Einführung
Anwendungen, die auf Giant Language Fashions (LLMs) basieren, erfordern die Integration mit externen Diensten, beispielsweise die Integration mit Google Kalender zum Einrichten von Besprechungen oder die Integration mit PostgreSQL, um Zugriff auf einige Daten zu erhalten.
Funktionsaufruf
Ursprünglich wurden diese Arten von Integrationen durch Funktionsaufrufe implementiert: Wir erstellten einige spezielle Funktionen, die von einem LLM über bestimmte Token aufgerufen werden können (LLM generierte einige spezielle Token zum Aufrufen der Funktion gemäß den von uns definierten Mustern), Analyse und Ausführung. Damit es funktioniert, haben wir für jedes der Instruments Autorisierungs- und API-Aufrufmethoden implementiert. Wichtig conflict, dass wir alle Anweisungen für den Aufruf dieser Instruments verwalten und die interne Logik dieser Funktionen einschließlich Normal- oder benutzerspezifischer Parameter erstellen mussten. Doch der Hype um „KI“ erforderte schnelle, manchmal brutale Lösungen, um Schritt zu halten, und so wurden MCPs von der Firma Anthropic eingeführt.
MCPs
MCP steht für Mannequin Context Protocol und ist heute eine Standardmethode zur Bereitstellung von Instruments für die meisten Agenten-Pipelines. MCPs verwalten grundsätzlich sowohl Integrationsfunktionen als auch LLM-Anweisungen zur Verwendung von Instruments. An dieser Stelle mögen einige argumentieren, dass Fähigkeiten und Codeausführung, die kürzlich auch von Anthropic eingeführt wurden, MCPs getötet haben, aber tatsächlich neigen diese Funktionen auch dazu, MCPs für die Integration und Befehlsverwaltung zu verwenden (Codeausführung mit MCP – Anthropic). Fähigkeiten und Codeausführung konzentrieren sich auf das Kontextmanagementproblem und die Device-Orchestrierung, das ist ein anderes Drawback als das, was MCPs sind konzentriert.

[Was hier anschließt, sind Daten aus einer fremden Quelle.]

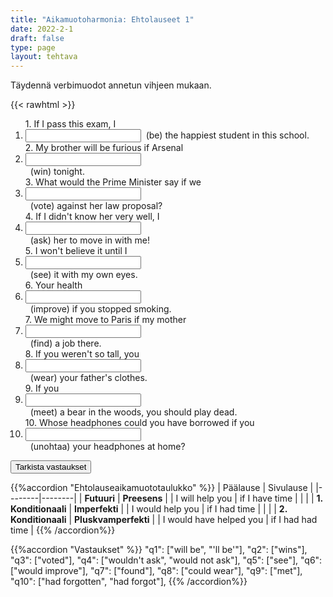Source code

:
 ```yaml
---
title: "Aikamuotoharmonia: Ehtolauseet 1"
date: 2022-2-1
draft: false
type: page
layout: tehtava
---
```


Täydennä verbimuodot annetun vihjeen mukaan.

{{< rawhtml >}}
<div class="tehtava">
<form autocomplete="off">
  <ol>
  
<section>
1. If I pass this exam, I &nbsp;<li><input id="q1" type="text"/>&nbsp; (be) the happiest student in this school. 
</section>
<section>
2. My brother will be furious if Arsenal&nbsp;<li><input id="q2" type="text"/><span></span></li>&nbsp; (win) tonight.
</section>
<section>
3. What would the Prime Minister say if we &nbsp;<li><input id="q3" type="text"/><span></span></li>&nbsp; (vote) against her law proposal?
</section>
<section>
4. If I didn't know her very well, I &nbsp;<li><input id="q4" type="text"/><span></span></li>&nbsp; (ask) her to move in with me!
</section>
<section>
5. I won't believe it until I&nbsp;<li><input id="q5" type="text"/><span></span></li>&nbsp; (see) it with my own eyes.
</section>
<section>
6. Your health &nbsp;<li><input id="q6" type="text"/><span></span></li>&nbsp; (improve) if you stopped smoking.
</section>
<section>
7. We might move to Paris if my mother &nbsp;<li><input id="q7" type="text"/><span></span></li>&nbsp; (find) a job there.
</section>
<section>
8. If you weren't so tall, you  &nbsp;<li><input id="q8" type="text"/><span></span></li>&nbsp; (wear) your father's clothes.
</section>
<section>
9. If you &nbsp;<li><input id="q9" type="text"/><span></span></li>&nbsp; (meet) a bear in the woods, you should play dead.
</section>
<section>
10. Whose headphones could you have borrowed if you &nbsp;<li><input id="q10" type="text"/><span></span></li>&nbsp; (unohtaa) your headphones at home? </ol>
  
 <link rel="stylesheet" type="text/css" href="/css/kirjoita1.css"/>

<div id="buttonWrapper">
   <input type="submit" id="submit" value="Tarkista vastaukset" />
   </div>
</form>

</div>


<script>
var answers = {
  "q1": ["will be", "'ll be'"],
  "q2": ["wins"],
  "q3": ["voted"],
  "q4": ["wouldn't ask", "would not ask"],
  "q5": ["see"],
  "q6": ["would improve"],
  "q7": ["found"],
  "q8": ["could wear"],
  "q9": ["met"],
  "q10": ["had forgotten", "had forgot"],
};

function markAnswers() {
  $("input[type='text']").each(function() {
    console.log($.inArray(this.value, answers[this.id]));
    if ($.inArray(this.value.toLowerCase().trim(), answers[this.id]) === -1) {
      $(this).parent()[0].setAttribute("class", "vaarin");
    } else {
      $(this).parent()[0].setAttribute("class", "oikein");
    }
  })
}

$("form").on("submit", function(e) {
  e.preventDefault();
  markAnswers();
});

const input = document.querySelector('.tehtava input');
const span = document.querySelector('.tehtava span');

document.querySelectorAll("input").forEach(elem => elem.addEventListener('input', function (event) {
    span.innerHTML = this.value.replace(/\s/g, '&nbsp;');
    this.style.width = span.offsetWidth + 'px';
}));

</script>
</rawhtml>

{{%accordion "Ehtolauseaikamuototaulukko" %}}
| Päälause | Sivulause |
|--------|--------|
| **Futuuri**  |  **Preesens**  |
| I will help you | if I have time |
|  |
| **1. Konditionaali** | **Imperfekti** | 
| I would help you | if I had time |
|  |
| **2. Konditionaali** | **Pluskvamperfekti** |
| I would have helped you | if I had had time |
{{% /accordion%}}

{{%accordion "Vastaukset" %}}
  "q1": ["will be", "'ll be'"],
  "q2": ["wins"],
  "q3": ["voted"],
  "q4": ["wouldn't ask", "would not ask"],
  "q5": ["see"],
  "q6": ["would improve"],
  "q7": ["found"],
  "q8": ["could wear"],
  "q9": ["met"],
  "q10": ["had forgotten", "had forgot"],
{{% /accordion%}}
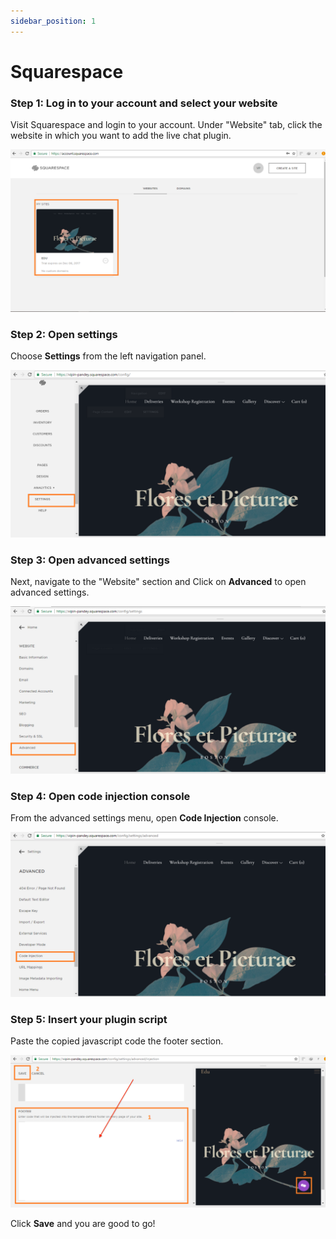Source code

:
 ```yaml
---
sidebar_position: 1
---
```


# Squarespace

### **Step 1: Log in to your account and select your website**

Visit Squarespace and login to your account. Under "Website" tab, click the website in which you want to add the live chat plugin.

![Squarespace](../images/squarespace/Untitled.png)

### **Step 2: Open settings**

Choose **Settings** from the left navigation panel.

![Squarespace](../images/squarespace/Untitled%201.png)

### **Step 3: Open advanced settings**

Next, navigate to the "Website" section and Click on **Advanced** to open advanced settings.

![Squarespace](../images/squarespace/Untitled%202.png)

### **Step 4: Open code injection console**

From the advanced settings menu, open **Code Injection** console.

![Squarespace](../images/squarespace/Untitled%203.png)

### **Step 5: Insert your plugin script**

Paste the copied javascript code the footer section.

![Squarespace](../images/squarespace/Untitled%204.png)

Click **Save** and you are good to go!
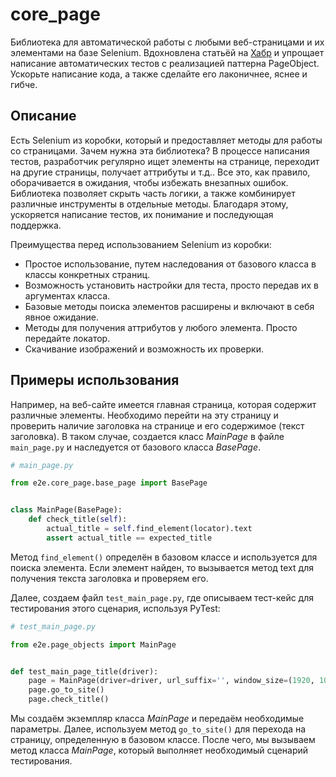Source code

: # core_page

Библиотека для автоматической работы с любыми веб-страницами и их элементами на базе Selenium. 
Вдохновлена статьёй на [Хабр](https://habr.com/ru/articles/472156/) и упрощает написание автоматических тестов 
с реализацией паттерна PageObject. Ускорьте написание кода, а также сделайте его лаконичнее, яснее и гибче.

## Описание

Есть Selenium из коробки, который и предоставляет методы для работы со страницами. Зачем нужна эта библиотека?
В процессе написания тестов, разработчик регулярно ищет элементы на странице, переходит на другие страницы,
получает аттрибуты и т.д.. Все это, как правило, оборачивается в ожидания, чтобы избежать внезапных ошибок.
Библиотека позволяет скрыть часть логики, а также комбинирует различные инструменты в отдельные методы.
Благодаря этому, ускоряется написание тестов, их понимание и последующая поддержка. 


Преимущества перед использованием Selenium из коробки:
- Простое использование, путем наследования от базового класса в классы конкретных страниц.
- Возможность установить настройки для теста, просто передав их в аргументах класса.
- Базовые методы поиска элементов расширены и включают в себя явное ожидание.
- Методы для получения аттрибутов у любого элемента. Просто передайте локатор.
- Скачивание изображений и возможность их проверки.


## Примеры использования

Например, на веб-сайте имеется главная страница, которая содержит различные элементы. Необходимо перейти на эту страницу 
и проверить наличие заголовка на странице и его содержимое (текст заголовка).
В таком случае, создается класс *MainPage* в файле `main_page.py` и наследуется от базового класса *BasePage*.

```python
# main_page.py

from e2e.core_page.base_page import BasePage


class MainPage(BasePage):
    def check_title(self):
        actual_title = self.find_element(locator).text
        assert actual_title == expected_title
```
Метод `find_element()` определён в базовом классе и используется для поиска элемента. Если элемент найден, 
то вызывается метод text для получения текста заголовка и проверяем его.

Далее, создаем файл `test_main_page.py`, где описываем тест-кейс для тестирования этого сценария, используя PyTest:

```python
# test_main_page.py

from e2e.page_objects import MainPage


def test_main_page_title(driver):
    page = MainPage(driver=driver, url_suffix='', window_size=(1920, 1080))
    page.go_to_site()
    page.check_title()
```

Мы создаём экземпляр класса *MainPage* и передаём необходимые параметры. Далее, используем метод `go_to_site()` для 
перехода на страницу, определенную в базовом классе. После чего, мы вызываем метод класса *MainPage*, который выполняет 
необходимый сценарий тестирования.
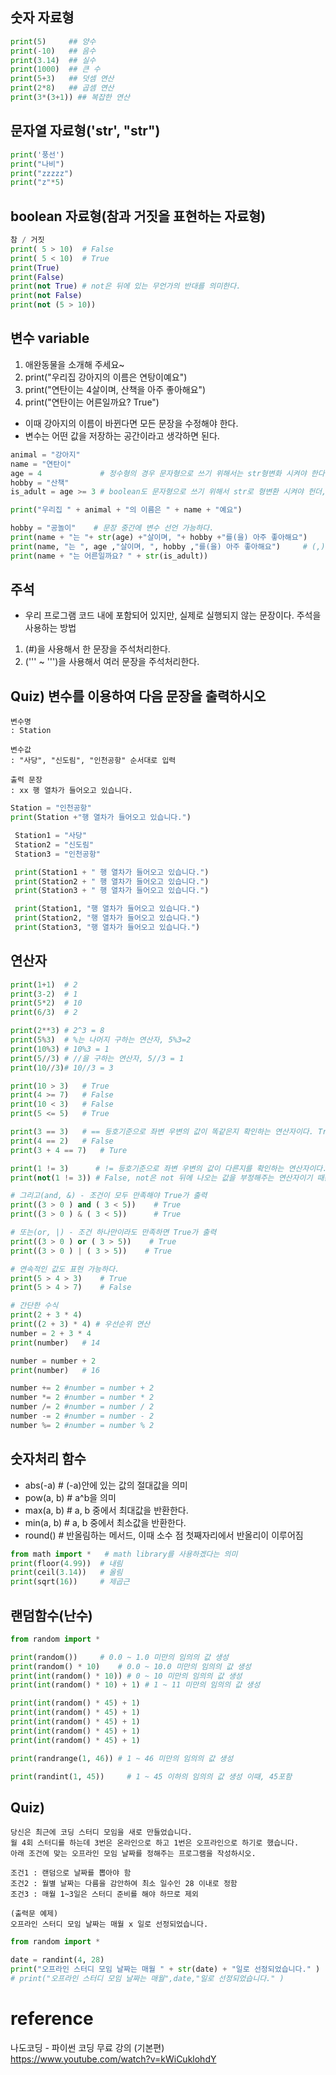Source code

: ## 숫자 자료형
```python
print(5)     ## 양수
print(-10)   ## 음수
print(3.14)  ## 실수
print(1000)  ## 큰 수
print(5+3)   ## 덧셈 연산
print(2*8)   ## 곱셈 연산   
print(3*(3+1)) ## 복잡한 연산
```

## 문자열 자료형('str', "str")
```python
print('풍선') 
print("나비")
print("zzzzz")
print("z"*5)
```
## boolean 자료형(참과 거짓을 표현하는 자료형)
```python
참 / 거짓
print( 5 > 10)  # False
print( 5 < 10)  # True
print(True)
print(False)
print(not True) # not은 뒤에 있는 무언가의 반대를 의미한다.
print(not False)
print(not (5 > 10)) 
```

## 변수 variable
1. 애완동물을 소개해 주세요~
2. print("우리집 강아지의 이름은 연탕이예요")
3. print("연탄이는 4살이며, 산책을 아주 좋아해요")
4. print("연탄이는 어른일까요? True")
- 이때 강아지의 이름이 바뀐다면 모든 문장을 수정해야 한다.
- 변수는 어떤 값을 저장하는 공간이라고 생각하면 된다.
```python
animal = "강아지"
name = "연탄이"
age = 4             # 정수형의 경우 문자형으로 쓰기 위해서는 str형변화 시켜야 한다.
hobby = "산책"
is_adult = age >= 3 # boolean도 문자형으로 쓰기 위해서 str로 형변환 시켜야 헌더,

print("우리집 " + animal + "의 이름은 " + name + "예요")

hobby = "공놀이"    # 문장 중간에 변수 선언 가능하다.
print(name + "는 "+ str(age) +"살이며, "+ hobby +"를(을) 아주 좋아해요")
print(name, "는 ", age ,"살이며, ", hobby ,"를(을) 아주 좋아해요")     # (,)를 사용하면, 정수형과 boolean의 경우 형변환 하지 않아도 실행된다. 이떄 (,)를 사용하면 띄어쓰기 한칸이 무조건 포함
print(name + "는 어른일까요? " + str(is_adult))
```
## 주석
- 우리 프로그램 코드 내에 포함되어 있지만, 실제로 실행되지 않는 문장이다. 
주석을 사용하는 방법
1. (#)을 사용해서 한 문장을 주석처리한다.
2. (''' ~ ''')을 사용해서 여러 문장을 주석처리한다.


## Quiz) 변수를 이용하여 다음 문장을 출력하시오
```
변수명
: Station

변수값
: "사당", "신도림", "인천공항" 순서대로 입력

출력 문장
: xx 행 열차가 들어오고 있습니다.
```
```python
Station = "인천공항"
print(Station +"행 열차가 들어오고 있습니다.")

 Station1 = "사당"
 Station2 = "신도림"
 Station3 = "인천공항"

 print(Station1 + " 행 열차가 들어오고 있습니다.")
 print(Station2 + " 행 열차가 들어오고 있습니다.")
 print(Station3 + " 행 열차가 들어오고 있습니다.")

 print(Station1, "행 열차가 들어오고 있습니다.")
 print(Station2, "행 열차가 들어오고 있습니다.")
 print(Station3, "행 열차가 들어오고 있습니다.")
 ```

## 연산자
```python
print(1+1)  # 2
print(3-2)  # 1
print(5*2)  # 10
print(6/3)  # 2

print(2**3) # 2^3 = 8
print(5%3)  # %는 나머지 구하는 연산자, 5%3=2
print(10%3) # 10%3 = 1
print(5//3) # //을 구하는 연산자, 5//3 = 1
print(10//3)# 10//3 = 3

print(10 > 3)   # True
print(4 >= 7)   # False
print(10 < 3)   # False
print(5 <= 5)   # True

print(3 == 3)   # == 등호기준으로 좌변 우변의 값이 똑같은지 확인하는 연산자이다. True
print(4 == 2)   # False
print(3 + 4 == 7)   # Ture

print(1 != 3)      # != 등호기준으로 좌변 우변의 값이 다른지를 확인하는 연산자이다. True
print(not(1 != 3)) # False, not은 not 뒤에 나오는 값을 부정해주는 연산자이기 때문에 False라는 값이 출력

# 그리고(and, &) - 조건이 모두 만족해야 True가 출력
print((3 > 0 ) and ( 3 < 5))    # True
print((3 > 0 ) & ( 3 < 5))      # True

# 또는(or, |) - 조건 하나만이라도 만족하면 True가 출력
print((3 > 0 ) or ( 3 > 5))    # True
print((3 > 0 ) | ( 3 > 5))    # True

# 연속적인 값도 표현 가능하다.
print(5 > 4 > 3)    # True
print(5 > 4 > 7)    # False

# 간단한 수식
print(2 + 3 * 4)
print((2 + 3) * 4) # 우선순위 연산
number = 2 + 3 * 4
print(number)   # 14

number = number + 2
print(number)   # 16

number += 2 #number = number + 2
number *= 2 #number = number * 2
number /= 2 #number = number / 2
number -= 2 #number = number - 2
number %= 2 #number = number % 2
```

## 숫자처리 함수
- abs(-a)   # (-a)안에 있는 값의 절대값을 의미
- pow(a, b) # a^b을 의미
- max(a, b) # a, b 중에서 최대값을 반환한다.
- min(a, b) # a, b 중에서 최소값을 반환한다.
- round()   # 반올림하는 메서드, 이때 소수 점 첫째자리에서 반올리이 이루어짐
```python
from math import *   # math library를 사용하겠다는 의미
print(floor(4.99))  # 내림
print(ceil(3.14))   # 올림
print(sqrt(16))     # 제곱근
```
## 랜덤함수(난수)
```python
from random import *

print(random())     # 0.0 ~ 1.0 미만의 임의의 값 생성
print(random() * 10)    # 0.0 ~ 10.0 미만의 임의의 값 생성
print(int(random() * 10)) # 0 ~ 10 미만의 임의의 값 생성
print(int(random() * 10) + 1) # 1 ~ 11 미만의 임의의 값 생성

print(int(random() * 45) + 1)
print(int(random() * 45) + 1)
print(int(random() * 45) + 1)
print(int(random() * 45) + 1)
print(int(random() * 45) + 1)

print(randrange(1, 46)) # 1 ~ 46 미만의 임의의 값 생성

print(randint(1, 45))     # 1 ~ 45 이하의 임의의 값 생성 이때, 45포함
```


## Quiz) 
```
당신은 최근에 코딩 스터디 모임을 새로 만들었습니다.
월 4회 스터디를 하는데 3번은 온라인으로 하고 1번은 오프라인으로 하기로 했습니다.
아래 조건에 맞는 오프라인 모임 날짜를 정해주는 프로그램을 작성하시오.

조건1 : 랜덤으로 날짜를 뽑아야 함
조건2 : 월별 날짜는 다름을 감안하여 최소 일수인 28 이내로 정함
조건3 : 매월 1~3일은 스터디 준비를 해야 하므로 제외

(출력문 예제)
오프라인 스터디 모임 날짜는 매월 x 일로 선정되었습니다.
```
```python
from random import *

date = randint(4, 28)
print("오프라인 스터디 모임 날짜는 매월 " + str(date) + "일로 선정되었습니다." )
# print("오프라인 스터디 모임 날짜는 매월",date,"일로 선정되었습니다." )
```



# reference
나도코딩 - 파이썬 코딩 무료 강의 (기본편)<br>
https://www.youtube.com/watch?v=kWiCuklohdY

MCPs bieten eine Standardmethode zur Integration verschiedener Dienste (Instruments) in LLMs und stellen außerdem Anweisungen bereit, die LLMs zum Aufrufen der Instruments verwenden. Allerdings gibt es hier ein paar Probleme:
- Das aktuelle Modellkontextprotokoll geht davon aus, dass alle Werkzeugaufrufparameter dem LLM zugänglich gemacht werden und alle ihre Werte vom LLM generiert werden sollen. Das bedeutet beispielsweise, dass der LLM einen Benutzer-ID-Wert generieren muss, wenn der Funktionsaufruf dies erfordert. Das ist ein Mehraufwand, da das System und die Anwendung den Benutzer-ID-Wert kennen, ohne dass LLM ihn generieren muss. Darüber hinaus müssen wir ihn an die Eingabeaufforderung senden, um LLM über den Benutzer-ID-Wert zu informieren (in FastMCP gibt es einen Ansatz zum „Ausblenden von Argumenten“) gofastmcp das sich speziell auf dieses Drawback konzentriert, aber ich habe es in der ursprünglichen MCP-Implementierung von Anthropic nicht gesehen).
- Keine sofort einsatzbereite Kontrolle über Anweisungen. MCPs stellen eine Beschreibung für jedes Device und eine Beschreibung für jedes Argument eines Instruments bereit, sodass diese Werte in den Agentenpipelines einfach blind als LLM-API-Aufrufparameter verwendet werden. Und die Beschreibung wird von den einzelnen MCP-Serverentwicklern bereitgestellt.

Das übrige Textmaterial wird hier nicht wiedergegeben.